If the above research methods are insufficient, a blood test for ureaplasma or a microbiological study of male semen can be additionally performed.

Drugs for the treatment of ureaplasma in men

To treat the parasite, local and general treatment is carried out. General treatment includes taking immunomodulators and vitamins.

For local treatment in the presence of an inflammatory process, anti-inflammatory drugs, antibiotics and physiotherapy procedures are used.

Antibiotics are prescribed individually after receiving the results of the bacteriological culture from the microbiological laboratory.

Most often, according to clinical guidelines for the treatment of ureaplasmosis in men, they are used:

  • Erythromycin;
  • Rovamycin;
  • Roxithromycin;
  • Clarithromycin.

The duration of taking antibiotics is, on average, 2 weeks. Depending on various factors, the course can be either more or less, but not less than 7 days. After completing the medication, you need to visit the doctor again for tests. With positive results of therapy, the patient is prescribed the timing of the following tests to monitor recovery. In case of negative results, a second microbiological study is carried out and the antibiotic regimen is changed.

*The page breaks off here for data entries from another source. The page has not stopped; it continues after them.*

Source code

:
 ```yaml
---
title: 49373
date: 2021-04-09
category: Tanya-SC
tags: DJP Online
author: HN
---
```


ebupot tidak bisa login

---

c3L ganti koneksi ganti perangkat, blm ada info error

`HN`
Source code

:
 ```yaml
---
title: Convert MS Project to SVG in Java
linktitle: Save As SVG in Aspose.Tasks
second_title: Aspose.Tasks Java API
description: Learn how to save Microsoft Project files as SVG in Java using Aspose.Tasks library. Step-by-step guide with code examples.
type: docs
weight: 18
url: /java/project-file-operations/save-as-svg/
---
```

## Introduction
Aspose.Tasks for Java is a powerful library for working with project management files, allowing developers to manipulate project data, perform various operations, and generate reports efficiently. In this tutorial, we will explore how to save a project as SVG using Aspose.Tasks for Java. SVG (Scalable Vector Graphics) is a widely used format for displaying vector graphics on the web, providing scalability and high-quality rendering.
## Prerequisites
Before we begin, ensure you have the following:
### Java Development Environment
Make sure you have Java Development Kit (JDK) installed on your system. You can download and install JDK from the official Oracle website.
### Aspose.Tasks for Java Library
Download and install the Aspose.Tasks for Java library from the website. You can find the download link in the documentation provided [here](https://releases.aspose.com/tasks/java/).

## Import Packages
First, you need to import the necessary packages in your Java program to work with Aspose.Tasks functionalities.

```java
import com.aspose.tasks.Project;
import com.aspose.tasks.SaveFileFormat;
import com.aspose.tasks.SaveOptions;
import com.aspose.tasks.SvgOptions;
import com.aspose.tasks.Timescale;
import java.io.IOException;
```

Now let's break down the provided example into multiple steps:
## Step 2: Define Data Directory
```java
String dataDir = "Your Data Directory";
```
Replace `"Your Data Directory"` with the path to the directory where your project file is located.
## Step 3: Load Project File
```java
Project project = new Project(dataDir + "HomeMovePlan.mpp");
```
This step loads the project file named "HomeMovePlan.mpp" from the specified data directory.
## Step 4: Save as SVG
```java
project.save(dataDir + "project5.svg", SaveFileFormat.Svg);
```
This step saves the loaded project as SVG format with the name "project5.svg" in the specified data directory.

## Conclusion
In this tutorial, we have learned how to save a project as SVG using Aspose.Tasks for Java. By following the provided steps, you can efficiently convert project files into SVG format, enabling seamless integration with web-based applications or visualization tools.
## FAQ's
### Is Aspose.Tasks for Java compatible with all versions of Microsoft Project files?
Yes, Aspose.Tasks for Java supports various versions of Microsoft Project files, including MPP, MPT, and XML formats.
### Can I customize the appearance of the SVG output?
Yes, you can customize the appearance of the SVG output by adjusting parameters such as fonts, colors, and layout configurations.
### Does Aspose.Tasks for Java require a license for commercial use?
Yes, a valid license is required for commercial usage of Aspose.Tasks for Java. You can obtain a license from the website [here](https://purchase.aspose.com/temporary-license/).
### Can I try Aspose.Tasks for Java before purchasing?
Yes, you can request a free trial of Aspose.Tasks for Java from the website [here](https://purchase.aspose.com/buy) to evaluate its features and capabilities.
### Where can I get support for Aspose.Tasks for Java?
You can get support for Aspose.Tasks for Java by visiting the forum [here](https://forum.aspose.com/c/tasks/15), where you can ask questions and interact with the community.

Folk remedies for the treatment of ureaplasmosis

Folk remedies for the treatment of ureaplasmosis should be used as additional methods of treatment with antibiotic therapy prescribed by a doctor. Most often, decoctions from herbal collections of calendula, tansy, celandine, valerian and birch buds are used for treatment. They are also effective against other diseases such as chlamydia, gonorrhea, and trichomoniasis.


Ureaplasmosis in men is a dangerous disease that may not show its vivid symptoms for a long time. Long-term carriage of such an infection can harm not only the carrier himself, but also his close partners. If the first signs of a urogenital infection are found, you should immediately consult a specialist.